Excerpts from a dataset ▸
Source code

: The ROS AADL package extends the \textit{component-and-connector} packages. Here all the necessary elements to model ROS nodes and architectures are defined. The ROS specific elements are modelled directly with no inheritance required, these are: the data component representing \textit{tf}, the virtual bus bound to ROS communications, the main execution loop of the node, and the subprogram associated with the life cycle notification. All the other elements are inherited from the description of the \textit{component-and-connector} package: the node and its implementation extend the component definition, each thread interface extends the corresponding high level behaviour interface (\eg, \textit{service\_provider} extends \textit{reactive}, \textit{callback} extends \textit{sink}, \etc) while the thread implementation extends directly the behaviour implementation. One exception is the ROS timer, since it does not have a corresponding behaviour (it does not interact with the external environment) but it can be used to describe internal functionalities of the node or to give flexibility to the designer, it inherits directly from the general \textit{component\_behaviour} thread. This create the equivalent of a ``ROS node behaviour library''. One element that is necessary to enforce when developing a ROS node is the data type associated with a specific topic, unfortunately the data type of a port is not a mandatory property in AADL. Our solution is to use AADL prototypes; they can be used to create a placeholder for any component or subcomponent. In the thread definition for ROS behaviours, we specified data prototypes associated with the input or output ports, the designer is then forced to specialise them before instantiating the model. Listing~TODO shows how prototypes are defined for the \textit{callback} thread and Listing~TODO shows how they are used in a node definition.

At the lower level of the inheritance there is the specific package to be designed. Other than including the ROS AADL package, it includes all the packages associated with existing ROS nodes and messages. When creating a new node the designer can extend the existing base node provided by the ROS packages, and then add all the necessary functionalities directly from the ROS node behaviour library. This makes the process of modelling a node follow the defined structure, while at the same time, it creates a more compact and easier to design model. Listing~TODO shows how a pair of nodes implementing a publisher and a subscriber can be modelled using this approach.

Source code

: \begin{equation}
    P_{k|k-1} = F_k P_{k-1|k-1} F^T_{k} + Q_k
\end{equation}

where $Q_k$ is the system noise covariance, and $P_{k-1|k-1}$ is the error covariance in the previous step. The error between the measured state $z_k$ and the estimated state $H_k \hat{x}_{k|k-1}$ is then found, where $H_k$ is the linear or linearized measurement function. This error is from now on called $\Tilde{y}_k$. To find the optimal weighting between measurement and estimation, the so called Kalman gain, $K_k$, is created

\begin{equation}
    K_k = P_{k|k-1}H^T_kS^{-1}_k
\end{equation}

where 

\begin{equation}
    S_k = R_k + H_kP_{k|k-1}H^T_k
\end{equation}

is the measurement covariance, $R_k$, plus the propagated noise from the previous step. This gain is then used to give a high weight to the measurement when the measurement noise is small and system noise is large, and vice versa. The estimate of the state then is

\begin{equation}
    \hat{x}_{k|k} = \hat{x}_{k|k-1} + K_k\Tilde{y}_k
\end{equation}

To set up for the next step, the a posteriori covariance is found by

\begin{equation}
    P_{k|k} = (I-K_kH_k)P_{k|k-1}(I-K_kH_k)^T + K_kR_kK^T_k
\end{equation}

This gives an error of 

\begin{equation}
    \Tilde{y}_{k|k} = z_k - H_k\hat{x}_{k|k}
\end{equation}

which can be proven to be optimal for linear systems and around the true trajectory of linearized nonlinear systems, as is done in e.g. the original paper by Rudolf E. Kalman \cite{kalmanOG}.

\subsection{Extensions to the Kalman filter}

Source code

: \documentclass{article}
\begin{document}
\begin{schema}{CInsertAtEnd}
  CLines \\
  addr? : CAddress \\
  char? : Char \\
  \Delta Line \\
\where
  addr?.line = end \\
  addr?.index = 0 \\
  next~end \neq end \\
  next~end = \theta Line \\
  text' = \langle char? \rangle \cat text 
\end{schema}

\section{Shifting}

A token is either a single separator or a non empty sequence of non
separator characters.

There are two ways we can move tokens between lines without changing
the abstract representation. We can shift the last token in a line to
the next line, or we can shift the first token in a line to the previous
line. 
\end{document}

WHAT THE TASK ASKS ▸ Give the data back exactly as it stands.

ANSWER TO THIS EXERCISE ▸
Source code

: The ROS AADL package extends the \textit{component-and-connector} packages. Here all the necessary elements to model ROS nodes and architectures are defined. The ROS specific elements are modelled directly with no inheritance required, these are: the data component representing \textit{tf}, the virtual bus bound to ROS communications, the main execution loop of the node, and the subprogram associated with the life cycle notification. All the other elements are inherited from the description of the \textit{component-and-connector} package: the node and its implementation extend the component definition, each thread interface extends the corresponding high level behaviour interface (\eg, \textit{service\_provider} extends \textit{reactive}, \textit{callback} extends \textit{sink}, \etc) while the thread implementation extends directly the behaviour implementation. One exception is the ROS timer, since it does not have a corresponding behaviour (it does not interact with the external environment) but it can be used to describe internal functionalities of the node or to give flexibility to the designer, it inherits directly from the general \textit{component\_behaviour} thread. This create the equivalent of a ``ROS node behaviour library''. One element that is necessary to enforce when developing a ROS node is the data type associated with a specific topic, unfortunately the data type of a port is not a mandatory property in AADL. Our solution is to use AADL prototypes; they can be used to create a placeholder for any component or subcomponent. In the thread definition for ROS behaviours, we specified data prototypes associated with the input or output ports, the designer is then forced to specialise them before instantiating the model. Listing~TODO shows how prototypes are defined for the \textit{callback} thread and Listing~TODO shows how they are used in a node definition.

At the lower level of the inheritance there is the specific package to be designed. Other than including the ROS AADL package, it includes all the packages associated with existing ROS nodes and messages. When creating a new node the designer can extend the existing base node provided by the ROS packages, and then add all the necessary functionalities directly from the ROS node behaviour library. This makes the process of modelling a node follow the defined structure, while at the same time, it creates a more compact and easier to design model. Listing~TODO shows how a pair of nodes implementing a publisher and a subscriber can be modelled using this approach.

Source code

: \begin{equation}
    P_{k|k-1} = F_k P_{k-1|k-1} F^T_{k} + Q_k
\end{equation}

where $Q_k$ is the system noise covariance, and $P_{k-1|k-1}$ is the error covariance in the previous step. The error between the measured state $z_k$ and the estimated state $H_k \hat{x}_{k|k-1}$ is then found, where $H_k$ is the linear or linearized measurement function. This error is from now on called $\Tilde{y}_k$. To find the optimal weighting between measurement and estimation, the so called Kalman gain, $K_k$, is created

\begin{equation}
    K_k = P_{k|k-1}H^T_kS^{-1}_k
\end{equation}

where 

\begin{equation}
    S_k = R_k + H_kP_{k|k-1}H^T_k
\end{equation}

is the measurement covariance, $R_k$, plus the propagated noise from the previous step. This gain is then used to give a high weight to the measurement when the measurement noise is small and system noise is large, and vice versa. The estimate of the state then is

\begin{equation}
    \hat{x}_{k|k} = \hat{x}_{k|k-1} + K_k\Tilde{y}_k
\end{equation}

To set up for the next step, the a posteriori covariance is found by

\begin{equation}
    P_{k|k} = (I-K_kH_k)P_{k|k-1}(I-K_kH_k)^T + K_kR_kK^T_k
\end{equation}

This gives an error of 

\begin{equation}
    \Tilde{y}_{k|k} = z_k - H_k\hat{x}_{k|k}
\end{equation}

which can be proven to be optimal for linear systems and around the true trajectory of linearized nonlinear systems, as is done in e.g. the original paper by Rudolf E. Kalman \cite{kalmanOG}.

\subsection{Extensions to the Kalman filter}

Source code

: \documentclass{article}
\begin{document}
\begin{schema}{CInsertAtEnd}
  CLines \\
  addr? : CAddress \\
  char? : Char \\
  \Delta Line \\
\where
  addr?.line = end \\
  addr?.index = 0 \\
  next~end \neq end \\
  next~end = \theta Line \\
  text' = \langle char? \rangle \cat text 
\end{schema}

\section{Shifting}

A token is either a single separator or a non empty sequence of non
separator characters.

There are two ways we can move tokens between lines without changing
the abstract representation. We can shift the last token in a line to
the next line, or we can shift the first token in a line to the previous
line. 
\end{document}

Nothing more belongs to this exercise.